How to survive your first night shift as a doctor
With tomorrow being 'black Wednesday', the day in the UK where the new round of junior doctors start work, we asked Dr. Henna Anwar to write a piece about how to tackle your first night shift!
If you are just starting work as a Doctor; first of all – congratulations! Welcome to what I can only describe as the best and worst job* in the world. You are just getting into the fitted seats of the rollercoaster. Fasten your seat belt. Sit back. Get ready. Enjoy the ride!
Secondly, you have probably never worked a night shift before, this can feel scary and daunting. So I’ve come up with this post, giving you some tips on how to survive your first night shift and those to come.
*I say worst, as you will save lives, but there are others that you won't be able to save - and that's hard, but you'll learn to cope and deal with it (most of the time)!
Before the shift
- Prepare! If you can, whilst you are a student or before you start your Foundation Year 1 (FY1) job, try and do 1-2 night shifts with an FY1. This is probably the best thing you can do in preparation. They will teach you things that you might not have even thought of (like which ward always has biscuits stashed somewhere!)
- Check the rota – make sure you know exactly what shifts you are down for!
- Find out the shift times/pattern.
- Know exactly what time you start each shift.
- Know what time handover is and where you need to be for this.

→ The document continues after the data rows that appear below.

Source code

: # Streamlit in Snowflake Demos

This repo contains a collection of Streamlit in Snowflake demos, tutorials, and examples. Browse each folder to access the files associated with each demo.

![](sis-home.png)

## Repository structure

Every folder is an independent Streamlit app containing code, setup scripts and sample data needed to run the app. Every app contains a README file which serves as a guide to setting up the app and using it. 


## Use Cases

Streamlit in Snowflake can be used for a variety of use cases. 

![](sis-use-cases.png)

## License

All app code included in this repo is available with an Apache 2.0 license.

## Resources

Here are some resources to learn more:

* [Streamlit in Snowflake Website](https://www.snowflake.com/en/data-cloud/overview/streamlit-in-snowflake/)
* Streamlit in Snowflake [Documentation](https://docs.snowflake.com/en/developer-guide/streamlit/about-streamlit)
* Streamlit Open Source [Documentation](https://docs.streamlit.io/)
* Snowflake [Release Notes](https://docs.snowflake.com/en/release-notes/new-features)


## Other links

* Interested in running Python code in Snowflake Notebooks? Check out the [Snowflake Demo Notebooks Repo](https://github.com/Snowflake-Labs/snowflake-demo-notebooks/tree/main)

- If you can – find out/know who are working with. If you meet them during a day shift you can mention you will be on nights with them – this may help you feel relaxed knowing you will see a friendly (I hope!) face when you arrive for your shift.

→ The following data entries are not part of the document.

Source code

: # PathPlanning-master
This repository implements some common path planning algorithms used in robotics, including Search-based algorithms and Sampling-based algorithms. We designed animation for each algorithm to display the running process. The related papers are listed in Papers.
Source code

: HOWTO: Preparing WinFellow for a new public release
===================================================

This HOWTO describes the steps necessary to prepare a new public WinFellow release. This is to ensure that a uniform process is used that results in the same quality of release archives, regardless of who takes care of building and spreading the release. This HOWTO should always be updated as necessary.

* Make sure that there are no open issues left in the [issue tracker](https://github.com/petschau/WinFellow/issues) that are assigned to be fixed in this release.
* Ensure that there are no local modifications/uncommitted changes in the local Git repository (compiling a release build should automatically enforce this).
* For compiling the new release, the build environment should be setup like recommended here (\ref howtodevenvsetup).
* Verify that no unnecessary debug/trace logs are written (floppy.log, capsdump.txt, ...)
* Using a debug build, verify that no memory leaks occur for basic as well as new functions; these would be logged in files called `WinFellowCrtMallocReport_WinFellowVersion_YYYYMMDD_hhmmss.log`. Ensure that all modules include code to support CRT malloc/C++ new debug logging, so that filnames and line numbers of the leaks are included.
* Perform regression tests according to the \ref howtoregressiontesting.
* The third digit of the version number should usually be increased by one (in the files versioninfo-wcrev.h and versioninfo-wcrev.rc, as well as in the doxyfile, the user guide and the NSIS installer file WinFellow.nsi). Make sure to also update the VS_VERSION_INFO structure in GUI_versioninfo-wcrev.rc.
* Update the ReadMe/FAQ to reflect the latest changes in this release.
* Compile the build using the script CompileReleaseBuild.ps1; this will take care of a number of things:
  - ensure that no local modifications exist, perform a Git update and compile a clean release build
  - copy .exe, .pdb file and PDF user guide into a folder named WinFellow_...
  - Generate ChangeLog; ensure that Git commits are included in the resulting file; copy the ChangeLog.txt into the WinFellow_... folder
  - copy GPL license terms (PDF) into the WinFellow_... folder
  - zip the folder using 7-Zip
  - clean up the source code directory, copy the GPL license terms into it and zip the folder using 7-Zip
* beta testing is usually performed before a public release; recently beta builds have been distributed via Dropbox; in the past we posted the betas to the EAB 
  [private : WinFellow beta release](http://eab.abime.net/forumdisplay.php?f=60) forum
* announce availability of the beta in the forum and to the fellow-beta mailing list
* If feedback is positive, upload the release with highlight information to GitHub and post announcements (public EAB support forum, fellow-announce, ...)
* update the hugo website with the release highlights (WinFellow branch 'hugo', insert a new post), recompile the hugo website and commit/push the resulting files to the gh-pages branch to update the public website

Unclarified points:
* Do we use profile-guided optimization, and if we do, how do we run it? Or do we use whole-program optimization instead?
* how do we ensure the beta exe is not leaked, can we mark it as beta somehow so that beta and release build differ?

- Familiarise yourself with where important equipment is kept (ECG machine, ABG analyser) and where to send bloods.
- Make a list of (or at least think about) common medications you will be asked to prescribe (such as analgesia). Do you know where to find the local antibiotic guidelines?

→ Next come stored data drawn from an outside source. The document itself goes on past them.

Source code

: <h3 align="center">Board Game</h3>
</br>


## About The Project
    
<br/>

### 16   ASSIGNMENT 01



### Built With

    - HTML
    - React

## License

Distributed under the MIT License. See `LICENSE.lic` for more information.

*Important* If you can – try to make sure all your passwords/logins are working
The day of your night shift
- Have a lie-in in the morning before and then try and get some sleep before the shift. If you have never done this before, sleeping during the day can be hard!
- To help with your sleep consider buying aids such as blackout curtains, earplugs etc.
- Don’t have caffeine during the day to allow you to nap before the shift. You can have a coffee before you go into work.
- Make sure you are suitably dressed for work. This includes thinking about what you are expected to wear. Do the Doctors on the night shifts wear scrubs? Do you know where to get these from?
- Bring food and drink with you. The hospital is a very different place at night and there may not be anywhere you are able to buy any food from.
Arriving to your shift
- Don’t be late!! PLEASE! This is so important! Arrive 15 minutes early so you can compose yourself and be ready for handover.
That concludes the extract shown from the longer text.